Today, it’s common knowledge that about half of all marriages in the United States end in divorce.

Generally speaking, people who file for divorce and divorce counselors tend to cite many of the same reasons for why marriages end. These often include:

  • Poor communication or conflict resolution skills: When a couple is unable to communicate or work out small problems, those problems can escalate quickly. On a grand scale, such a pattern can lead to divorce.
  • Financial problems: Worrying and arguing about money can be financially and emotionally draining. Many couples find that money problems contribute to their decision to divorce.
  • Insufficient commitment to the marriage: Marriage takes work.

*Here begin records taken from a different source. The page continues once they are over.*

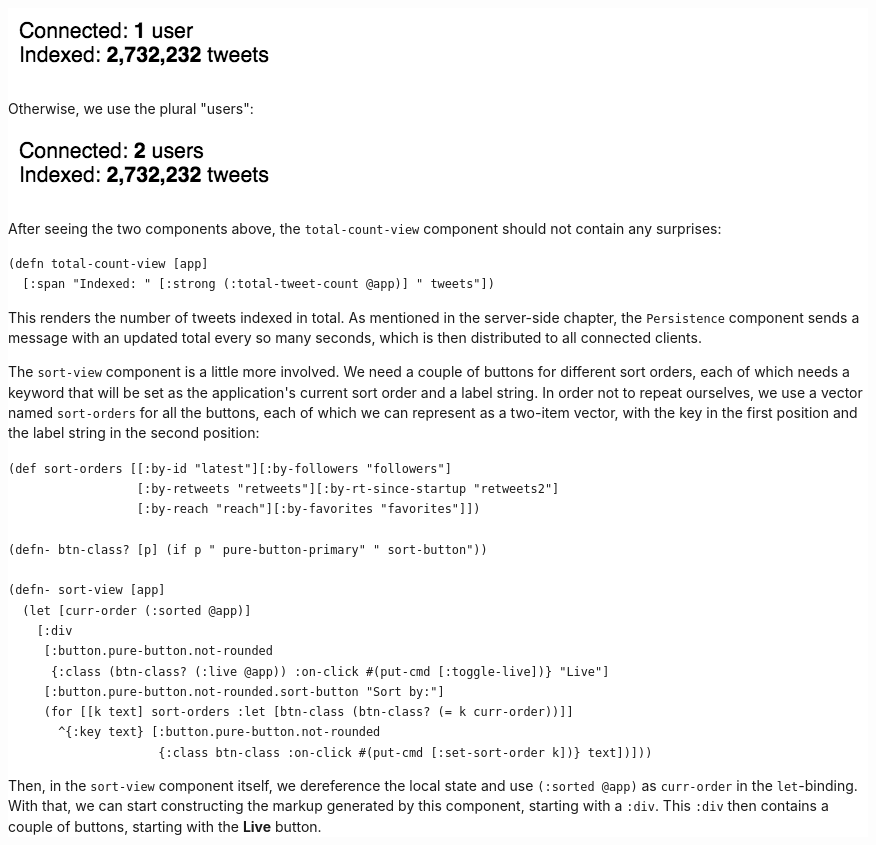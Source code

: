 ![](images/user-count.png)

Otherwise, we use the plural "users":

![](images/user-count2.png)

After seeing the two components above, the ````total-count-view```` component should not contain any surprises:

```
(defn total-count-view [app]
  [:span "Indexed: " [:strong (:total-tweet-count @app)] " tweets"])
```

This renders the number of tweets indexed in total. As mentioned in the server-side chapter, the ````Persistence```` component sends a message with an updated total every so many seconds, which is then distributed to all connected clients.

The ````sort-view```` component is a little more involved. We need a couple of buttons for different sort orders, each of which needs a keyword that will be set as the application's current sort order and a label string. In order not to repeat ourselves, we use a vector named ````sort-orders```` for all the buttons, each of which we can represent as a two-item vector, with the key in the first position and the label string in the second position:

```
(def sort-orders [[:by-id "latest"][:by-followers "followers"]
                  [:by-retweets "retweets"][:by-rt-since-startup "retweets2"]
                  [:by-reach "reach"][:by-favorites "favorites"]])

(defn- btn-class? [p] (if p " pure-button-primary" " sort-button"))

(defn- sort-view [app]
  (let [curr-order (:sorted @app)]
    [:div
     [:button.pure-button.not-rounded
      {:class (btn-class? (:live @app)) :on-click #(put-cmd [:toggle-live])} "Live"]
     [:button.pure-button.not-rounded.sort-button "Sort by:"]
     (for [[k text] sort-orders :let [btn-class (btn-class? (= k curr-order))]]
       ^{:key text} [:button.pure-button.not-rounded
                     {:class btn-class :on-click #(put-cmd [:set-sort-order k])} text])]))
```

Then, in the ````sort-view```` component itself, we dereference the local state and use ````(:sorted @app)```` as ````curr-order```` in the ````let````-binding. With that, we can start constructing the markup generated by this component, starting with a ````:div````. This ````:div```` then contains a couple of buttons, starting with the **Live** button.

When one or both spouses do not invest sufficient effort, the marriage can fail.
  • Drastically changed priorities: If one spouse evolves or changes significantly and the other spouse does not and does not support the change, they may choose to divorce.
  • Infidelity: This usually constitutes breaking marriage vows.
  • Addictions or substance abuse: These can drive divisions between any family members, spouses included.
  • Emotional, sexual, or physical abuse: An unhealthy physical, sexual, or emotional environment within a marriage leads some couples to end it.

But the likelihood of any particular couple of filing for divorce may be higher or lower than 50 percent, depending on a number of other factors.

Here’s a closer look at some common reasons people file for divorce, as well as factors that contribute to higher divorce rates.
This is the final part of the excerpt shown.